La semaine dernière, la Sûreté du Québec a fait quelque chose d’absolument scandaleux et ce n’est heureusement pas passé sous le radar : la police provinciale a rappelé aux piétons et aux cyclistes d’adopter des comportements sécuritaires… Quel culot !

Vélo Québec est monté au créneau plus vite qu’un Lance Armstrong dopé à l’EPO larguant le peloton au mont Ventoux⁠1 : « On n’en revient pas. C’est vraiment choquant. C’est comme si on baissait les bras et qu’on se disait qu’au fond, les automobilistes, on n’arrivera pas à les changer », a déclaré Magali Bebronne, directrice des programmes.

Chez Piétons Québec, même indignation : « Le message qui ressort de cette campagne, c’est que c’est uniquement aux cyclistes et aux piétons que revient le fardeau d’assurer leur propre sécurité », s’est insurgée la DG, Sandrine Cabana-Degani.

Dans le communiqué de la SQ⁠2, on pouvait lire des rappels et conseils aux cyclistes et aux piétons…

Piétons : Traverser à l’intersection, respecter les feux pour piétons, vérifier la circulation avant de traverser, établir un contact visuel avec les conducteurs, « sinon présumer qu’ils ne les ont pas vus », être vigilant en présence de véhicules lourds…

Cyclistes : Être prévisibles et signaler leurs intentions, être visibles, porter un casque, respecter la signalisation et les priorités de passage…

Je souligne ici que mes premier et quatrième paragraphes étaient sarcastiques et que je considère que la Sûreté du Québec n’a rien fait de scandaleux.

Je considère en revanche que les gens de Vélo Québec et de Piétons Québec ont saisi là une occasion pour déchirer leur chemise à peu de frais et faire parler de leurs causes respectives sans nuance.

La Sûreté du Québec organise ponctuellement, de concert avec la Société de l’assurance automobile du Québec, des « opérations nationales concertées » de partage de la route qui ciblent les comportements dangereux. Et celle qui se déroule du 28 avril au 4 mai cible les piétons et les cyclistes. L’immense majorité de ces campagnes vise les automobilistes avec des rappels de sécurité.

Tapez « opération nationale concertée » dans Google, avec « Sûreté du Québec », et vous le constaterez : la plupart de ces opérations ciblent les automobilistes, depuis les 10 années qu’elles existent. Dans ce contexte, faire un mauvais procès à la SQ en lui imputant un parti pris anti-piéton est de la mauvaise foi.

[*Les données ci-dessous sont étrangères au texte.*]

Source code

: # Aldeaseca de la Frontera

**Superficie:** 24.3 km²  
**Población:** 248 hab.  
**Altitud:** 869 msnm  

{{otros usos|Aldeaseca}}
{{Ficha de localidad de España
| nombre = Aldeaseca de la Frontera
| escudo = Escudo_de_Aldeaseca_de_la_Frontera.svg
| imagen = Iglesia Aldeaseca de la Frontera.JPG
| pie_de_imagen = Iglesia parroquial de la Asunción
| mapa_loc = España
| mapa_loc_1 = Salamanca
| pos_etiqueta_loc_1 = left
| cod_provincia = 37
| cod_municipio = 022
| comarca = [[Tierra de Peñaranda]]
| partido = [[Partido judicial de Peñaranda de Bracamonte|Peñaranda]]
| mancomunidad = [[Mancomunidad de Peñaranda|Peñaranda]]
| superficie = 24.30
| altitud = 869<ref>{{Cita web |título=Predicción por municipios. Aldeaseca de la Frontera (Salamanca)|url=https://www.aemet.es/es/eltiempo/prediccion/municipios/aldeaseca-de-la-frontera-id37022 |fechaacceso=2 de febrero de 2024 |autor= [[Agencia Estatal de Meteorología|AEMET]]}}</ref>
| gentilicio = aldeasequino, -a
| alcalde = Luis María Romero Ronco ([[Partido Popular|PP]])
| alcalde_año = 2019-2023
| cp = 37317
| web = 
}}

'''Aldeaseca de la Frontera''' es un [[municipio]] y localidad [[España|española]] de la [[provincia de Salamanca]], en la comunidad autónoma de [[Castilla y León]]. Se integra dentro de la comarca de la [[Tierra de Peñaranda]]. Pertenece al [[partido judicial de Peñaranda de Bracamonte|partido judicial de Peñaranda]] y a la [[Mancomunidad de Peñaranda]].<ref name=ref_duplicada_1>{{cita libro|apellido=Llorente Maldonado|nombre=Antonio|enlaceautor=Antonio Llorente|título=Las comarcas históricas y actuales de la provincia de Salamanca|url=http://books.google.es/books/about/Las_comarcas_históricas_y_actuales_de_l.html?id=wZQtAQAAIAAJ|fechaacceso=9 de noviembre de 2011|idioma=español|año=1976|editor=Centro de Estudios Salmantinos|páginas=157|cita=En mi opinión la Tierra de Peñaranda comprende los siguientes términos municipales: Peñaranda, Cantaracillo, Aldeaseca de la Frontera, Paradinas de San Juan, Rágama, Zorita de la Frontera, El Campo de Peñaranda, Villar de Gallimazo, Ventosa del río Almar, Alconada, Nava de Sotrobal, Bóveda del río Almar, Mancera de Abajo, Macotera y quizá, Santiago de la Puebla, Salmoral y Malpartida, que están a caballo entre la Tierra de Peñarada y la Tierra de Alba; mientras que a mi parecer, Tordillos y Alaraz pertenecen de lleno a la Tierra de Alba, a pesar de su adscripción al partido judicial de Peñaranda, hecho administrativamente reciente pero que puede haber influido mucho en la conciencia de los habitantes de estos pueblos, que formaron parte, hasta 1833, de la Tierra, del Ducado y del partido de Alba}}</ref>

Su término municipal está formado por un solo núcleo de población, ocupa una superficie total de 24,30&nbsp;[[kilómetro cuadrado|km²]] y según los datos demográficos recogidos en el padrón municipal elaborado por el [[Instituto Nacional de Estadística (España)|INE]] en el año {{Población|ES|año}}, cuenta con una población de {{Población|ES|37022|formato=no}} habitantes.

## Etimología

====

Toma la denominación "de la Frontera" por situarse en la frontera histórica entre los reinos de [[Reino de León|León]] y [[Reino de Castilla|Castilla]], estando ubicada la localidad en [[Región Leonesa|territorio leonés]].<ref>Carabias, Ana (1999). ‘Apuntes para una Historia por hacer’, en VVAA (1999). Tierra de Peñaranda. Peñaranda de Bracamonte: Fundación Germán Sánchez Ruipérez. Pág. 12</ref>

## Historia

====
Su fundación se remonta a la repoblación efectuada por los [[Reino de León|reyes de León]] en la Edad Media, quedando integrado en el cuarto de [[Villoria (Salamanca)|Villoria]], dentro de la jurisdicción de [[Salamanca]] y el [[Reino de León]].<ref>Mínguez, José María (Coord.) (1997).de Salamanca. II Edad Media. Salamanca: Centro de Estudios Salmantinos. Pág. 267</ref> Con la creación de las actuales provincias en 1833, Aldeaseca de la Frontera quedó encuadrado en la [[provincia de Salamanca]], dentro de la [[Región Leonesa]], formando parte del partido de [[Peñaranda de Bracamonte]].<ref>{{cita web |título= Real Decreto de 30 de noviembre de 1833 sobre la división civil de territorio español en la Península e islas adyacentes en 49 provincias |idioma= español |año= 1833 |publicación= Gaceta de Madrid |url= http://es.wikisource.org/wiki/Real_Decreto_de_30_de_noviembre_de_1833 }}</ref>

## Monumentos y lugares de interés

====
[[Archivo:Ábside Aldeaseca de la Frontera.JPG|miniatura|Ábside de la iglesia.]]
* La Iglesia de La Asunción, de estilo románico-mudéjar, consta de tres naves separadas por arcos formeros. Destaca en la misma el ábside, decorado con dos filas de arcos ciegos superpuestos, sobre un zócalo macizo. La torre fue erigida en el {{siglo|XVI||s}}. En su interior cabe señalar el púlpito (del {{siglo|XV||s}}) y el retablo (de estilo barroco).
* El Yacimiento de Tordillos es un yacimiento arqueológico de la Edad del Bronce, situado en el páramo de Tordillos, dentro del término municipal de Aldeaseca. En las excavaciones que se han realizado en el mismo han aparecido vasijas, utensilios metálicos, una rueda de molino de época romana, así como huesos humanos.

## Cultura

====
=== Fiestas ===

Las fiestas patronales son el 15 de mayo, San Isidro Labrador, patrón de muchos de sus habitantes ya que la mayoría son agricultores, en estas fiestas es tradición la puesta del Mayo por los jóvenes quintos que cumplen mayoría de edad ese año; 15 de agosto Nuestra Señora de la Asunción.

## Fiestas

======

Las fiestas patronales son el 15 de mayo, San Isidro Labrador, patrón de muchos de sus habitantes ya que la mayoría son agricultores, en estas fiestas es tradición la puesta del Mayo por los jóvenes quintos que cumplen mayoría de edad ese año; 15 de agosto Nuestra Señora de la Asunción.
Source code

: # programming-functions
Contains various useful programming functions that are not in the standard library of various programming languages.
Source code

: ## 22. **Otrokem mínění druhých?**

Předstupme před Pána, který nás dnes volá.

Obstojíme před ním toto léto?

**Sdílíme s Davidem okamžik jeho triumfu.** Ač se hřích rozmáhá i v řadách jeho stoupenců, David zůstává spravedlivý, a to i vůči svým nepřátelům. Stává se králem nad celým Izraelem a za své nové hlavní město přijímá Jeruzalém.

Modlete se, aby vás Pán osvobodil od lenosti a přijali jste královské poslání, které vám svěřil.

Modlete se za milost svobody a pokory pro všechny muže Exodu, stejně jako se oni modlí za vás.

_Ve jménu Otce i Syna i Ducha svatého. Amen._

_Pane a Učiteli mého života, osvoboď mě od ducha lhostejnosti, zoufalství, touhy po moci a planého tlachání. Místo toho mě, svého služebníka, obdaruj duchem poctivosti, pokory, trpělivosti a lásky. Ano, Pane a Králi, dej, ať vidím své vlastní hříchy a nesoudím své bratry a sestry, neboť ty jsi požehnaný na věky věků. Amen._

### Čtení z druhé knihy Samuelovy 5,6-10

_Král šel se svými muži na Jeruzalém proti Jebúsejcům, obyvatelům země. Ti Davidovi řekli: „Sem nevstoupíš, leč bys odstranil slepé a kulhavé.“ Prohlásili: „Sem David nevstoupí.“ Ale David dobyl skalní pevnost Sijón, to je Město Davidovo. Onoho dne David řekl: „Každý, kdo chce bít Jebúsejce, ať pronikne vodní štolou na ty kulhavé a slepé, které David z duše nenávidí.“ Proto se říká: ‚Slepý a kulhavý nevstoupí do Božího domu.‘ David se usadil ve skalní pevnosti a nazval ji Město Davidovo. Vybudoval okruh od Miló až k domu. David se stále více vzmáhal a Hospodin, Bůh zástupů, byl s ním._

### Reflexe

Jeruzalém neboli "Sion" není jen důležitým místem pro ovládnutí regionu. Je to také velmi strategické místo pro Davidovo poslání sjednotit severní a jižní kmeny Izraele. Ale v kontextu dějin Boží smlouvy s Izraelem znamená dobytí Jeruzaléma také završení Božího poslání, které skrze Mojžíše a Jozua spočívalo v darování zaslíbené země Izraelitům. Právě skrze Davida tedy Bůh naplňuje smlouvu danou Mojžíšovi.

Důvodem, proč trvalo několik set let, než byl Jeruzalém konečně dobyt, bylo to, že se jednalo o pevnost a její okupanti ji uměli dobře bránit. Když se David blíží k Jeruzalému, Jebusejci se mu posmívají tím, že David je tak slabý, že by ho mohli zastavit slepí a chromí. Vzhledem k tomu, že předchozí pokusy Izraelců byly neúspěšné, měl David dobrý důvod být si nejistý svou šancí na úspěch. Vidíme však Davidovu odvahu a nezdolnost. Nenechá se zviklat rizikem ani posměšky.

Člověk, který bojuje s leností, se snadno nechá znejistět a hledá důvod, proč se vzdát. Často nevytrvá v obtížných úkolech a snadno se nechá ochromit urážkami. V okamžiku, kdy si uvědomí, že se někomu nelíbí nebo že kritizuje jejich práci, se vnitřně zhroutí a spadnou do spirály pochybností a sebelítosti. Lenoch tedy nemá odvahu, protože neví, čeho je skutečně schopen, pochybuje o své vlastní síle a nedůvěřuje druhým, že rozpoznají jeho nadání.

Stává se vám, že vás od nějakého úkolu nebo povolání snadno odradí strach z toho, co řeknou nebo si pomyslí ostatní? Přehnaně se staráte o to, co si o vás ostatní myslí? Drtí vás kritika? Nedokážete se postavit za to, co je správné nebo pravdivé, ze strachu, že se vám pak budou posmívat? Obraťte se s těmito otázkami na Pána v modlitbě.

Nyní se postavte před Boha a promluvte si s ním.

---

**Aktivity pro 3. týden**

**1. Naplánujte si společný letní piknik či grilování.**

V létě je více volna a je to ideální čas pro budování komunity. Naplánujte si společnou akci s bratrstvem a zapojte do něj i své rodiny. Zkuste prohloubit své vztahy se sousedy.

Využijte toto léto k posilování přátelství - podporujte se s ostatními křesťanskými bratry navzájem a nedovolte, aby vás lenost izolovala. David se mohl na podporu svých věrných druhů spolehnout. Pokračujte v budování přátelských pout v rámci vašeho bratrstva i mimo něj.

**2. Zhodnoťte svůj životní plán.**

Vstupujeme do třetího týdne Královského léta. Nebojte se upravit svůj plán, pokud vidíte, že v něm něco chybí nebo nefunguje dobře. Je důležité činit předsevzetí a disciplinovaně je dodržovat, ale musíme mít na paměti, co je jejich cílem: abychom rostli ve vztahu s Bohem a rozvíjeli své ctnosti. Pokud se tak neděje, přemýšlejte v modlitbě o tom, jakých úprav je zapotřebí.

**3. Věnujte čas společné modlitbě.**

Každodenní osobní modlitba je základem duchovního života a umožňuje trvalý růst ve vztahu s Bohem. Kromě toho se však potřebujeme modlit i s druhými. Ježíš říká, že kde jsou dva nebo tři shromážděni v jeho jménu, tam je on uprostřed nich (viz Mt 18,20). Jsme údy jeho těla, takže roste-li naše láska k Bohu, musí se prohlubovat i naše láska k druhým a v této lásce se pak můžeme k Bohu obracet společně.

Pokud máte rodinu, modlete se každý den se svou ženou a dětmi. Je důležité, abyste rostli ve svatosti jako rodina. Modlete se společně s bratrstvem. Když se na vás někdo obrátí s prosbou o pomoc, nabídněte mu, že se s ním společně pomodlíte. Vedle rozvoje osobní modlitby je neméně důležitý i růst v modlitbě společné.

Avant d’aller plus loin, je le précise : bien sûr que les voitures et les camions représentent les plus grands dangers sur les routes. Personne ne conteste cela. Il faut les cibler avec des campagnes de sensibilisation et des sanctions, pour les discipliner. Tout cela existe, par ailleurs.

J’ajoute que les pouvoirs publics ont la responsabilité d’aménager le paysage urbain pour limiter les interactions malheureuses et j’applaudis chaque nouveau sens unique, chaque saillie de trottoir, chaque Réseau express vélo, chaque piste cyclable comme je l’ai fait mille fois ici et à la radio.

Les choses changent, mais pas assez vite, il faut le dire et le redire.

Cela étant dit (et redit), il faut vivre dans un monde parallèle pour ne pas constater que DES piétons et DES cyclistes se comportent d’une façon quasiment suicidaire.

Des piétons qui traversent n’importe où n’importe comment, en regardant leur téléphone cellulaire, c’est fréquent. Ce n’est pas baisser les bras ni même manquer de sensibilité que de leur rappeler de se protéger.

Selon Piétons Québec, si je comprends bien, le piéton devrait traverser la rue en regardant droit devant lui, sans jamais vérifier si les voitures qui doivent s’immobiliser à l’intersection vont bel et bien le faire parce que… le piéton a priorité.

Ça va changer quoi, la « priorité piéton », si ledit piéton passe trois mois au centre de réadaptation Lucie-Bruneau parce qu’il a omis de jeter un coup d’œil en traversant, parce que c’est à l’automobiliste de faire son arrêt obligatoire ?

Les cyclistes aussi ont besoin de rappels. Rouler à l’envers dans les sens uniques en regardant son téléphone, brûler stops et feux rouges puis se ficher complètement de la signalisation sur le REV : c’est quotidien, à Montréal. On ne blâme en rien cet usager vulnérable en lui rappelant de s’aider un peu (mes mots, pas ceux de la SQ).

Note de service pour Piétons Québec et Vélo Québec : idéologiquement et socialement, je suis de votre bord. Dans ce journal et à la radio, j’ai mille fois dit la nécessité de calmer les transports des chars et applaudi la révolution – c’en est une – qui a commencé à changer les rues de Montréal ces 15 dernières années…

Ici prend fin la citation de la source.